- **What to produce**: Report every line of the entries that contains the word "textbf".

- **Data supplied**:
= = = =

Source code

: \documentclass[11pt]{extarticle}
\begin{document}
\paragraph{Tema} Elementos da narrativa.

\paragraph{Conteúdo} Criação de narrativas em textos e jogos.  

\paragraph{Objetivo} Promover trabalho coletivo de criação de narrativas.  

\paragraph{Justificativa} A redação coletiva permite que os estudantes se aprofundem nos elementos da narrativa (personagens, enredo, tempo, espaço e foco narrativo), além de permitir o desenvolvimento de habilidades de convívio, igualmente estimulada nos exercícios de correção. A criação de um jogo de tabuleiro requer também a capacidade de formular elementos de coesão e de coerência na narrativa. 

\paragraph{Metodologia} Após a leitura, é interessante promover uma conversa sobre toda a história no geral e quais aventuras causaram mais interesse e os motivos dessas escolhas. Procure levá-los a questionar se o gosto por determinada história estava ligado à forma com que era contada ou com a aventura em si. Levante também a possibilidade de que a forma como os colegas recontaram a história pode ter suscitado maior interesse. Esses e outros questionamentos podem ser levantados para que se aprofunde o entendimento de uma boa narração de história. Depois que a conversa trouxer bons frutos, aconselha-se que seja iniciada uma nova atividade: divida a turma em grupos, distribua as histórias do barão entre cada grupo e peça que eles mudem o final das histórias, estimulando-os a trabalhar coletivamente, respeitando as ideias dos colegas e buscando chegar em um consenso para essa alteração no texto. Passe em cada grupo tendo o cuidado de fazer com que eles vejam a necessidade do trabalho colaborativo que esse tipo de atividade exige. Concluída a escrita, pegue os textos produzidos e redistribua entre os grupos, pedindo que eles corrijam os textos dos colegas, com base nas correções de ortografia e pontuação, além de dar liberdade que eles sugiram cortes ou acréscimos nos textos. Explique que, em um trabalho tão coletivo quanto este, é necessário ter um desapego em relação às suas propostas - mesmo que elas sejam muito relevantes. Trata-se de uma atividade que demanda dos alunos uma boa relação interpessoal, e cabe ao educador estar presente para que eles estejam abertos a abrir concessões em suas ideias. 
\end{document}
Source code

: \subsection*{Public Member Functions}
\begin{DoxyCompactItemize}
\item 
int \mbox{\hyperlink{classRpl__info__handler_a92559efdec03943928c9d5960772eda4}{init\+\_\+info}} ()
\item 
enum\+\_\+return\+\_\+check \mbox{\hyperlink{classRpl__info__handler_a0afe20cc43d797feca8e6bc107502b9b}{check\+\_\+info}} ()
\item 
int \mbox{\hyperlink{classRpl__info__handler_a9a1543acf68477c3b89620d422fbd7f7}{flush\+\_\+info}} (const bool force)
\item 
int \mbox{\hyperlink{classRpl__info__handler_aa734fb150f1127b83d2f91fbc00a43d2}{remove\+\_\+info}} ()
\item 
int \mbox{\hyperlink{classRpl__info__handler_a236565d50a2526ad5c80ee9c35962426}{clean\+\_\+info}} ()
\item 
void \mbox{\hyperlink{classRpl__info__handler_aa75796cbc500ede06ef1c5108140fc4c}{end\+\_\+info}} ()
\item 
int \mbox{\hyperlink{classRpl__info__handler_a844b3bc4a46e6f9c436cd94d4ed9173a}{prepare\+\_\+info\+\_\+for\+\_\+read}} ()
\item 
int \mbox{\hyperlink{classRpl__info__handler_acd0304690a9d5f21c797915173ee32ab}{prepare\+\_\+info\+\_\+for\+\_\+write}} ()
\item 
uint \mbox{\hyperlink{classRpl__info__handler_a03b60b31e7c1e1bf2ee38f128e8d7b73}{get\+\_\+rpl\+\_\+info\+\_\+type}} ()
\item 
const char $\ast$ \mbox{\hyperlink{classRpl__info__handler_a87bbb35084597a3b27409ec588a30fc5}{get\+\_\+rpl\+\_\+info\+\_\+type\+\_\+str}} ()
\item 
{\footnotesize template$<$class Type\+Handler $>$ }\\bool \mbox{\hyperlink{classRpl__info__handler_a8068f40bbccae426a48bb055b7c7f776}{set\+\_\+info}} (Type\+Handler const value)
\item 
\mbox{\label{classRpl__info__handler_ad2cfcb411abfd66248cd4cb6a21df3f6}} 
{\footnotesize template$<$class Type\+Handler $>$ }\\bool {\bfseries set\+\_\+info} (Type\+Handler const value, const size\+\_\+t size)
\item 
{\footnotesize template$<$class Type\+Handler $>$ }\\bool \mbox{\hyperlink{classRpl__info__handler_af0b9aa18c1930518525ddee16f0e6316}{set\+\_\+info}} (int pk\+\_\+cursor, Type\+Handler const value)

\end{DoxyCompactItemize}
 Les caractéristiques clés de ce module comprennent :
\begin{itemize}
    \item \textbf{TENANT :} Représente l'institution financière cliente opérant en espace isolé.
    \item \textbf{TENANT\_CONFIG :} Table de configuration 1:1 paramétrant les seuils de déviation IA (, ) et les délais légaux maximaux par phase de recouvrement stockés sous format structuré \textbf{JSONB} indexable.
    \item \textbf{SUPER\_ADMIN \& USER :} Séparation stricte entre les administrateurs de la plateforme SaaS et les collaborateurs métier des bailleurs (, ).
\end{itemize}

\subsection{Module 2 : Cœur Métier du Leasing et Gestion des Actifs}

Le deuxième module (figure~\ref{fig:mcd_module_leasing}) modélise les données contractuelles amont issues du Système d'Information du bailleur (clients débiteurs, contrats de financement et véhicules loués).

= = = =

- **Your response**:
    \item \textbf{TENANT :} Représente l'institution financière cliente opérant en espace isolé.
    \item \textbf{TENANT\_CONFIG :} Table de configuration 1:1 paramétrant les seuils de déviation IA (, ) et les délais légaux maximaux par phase de recouvrement stockés sous format structuré \textbf{JSONB} indexable.
    \item \textbf{SUPER\_ADMIN \& USER :} Séparation stricte entre les administrateurs de la plateforme SaaS et les collaborateurs métier des bailleurs (, ).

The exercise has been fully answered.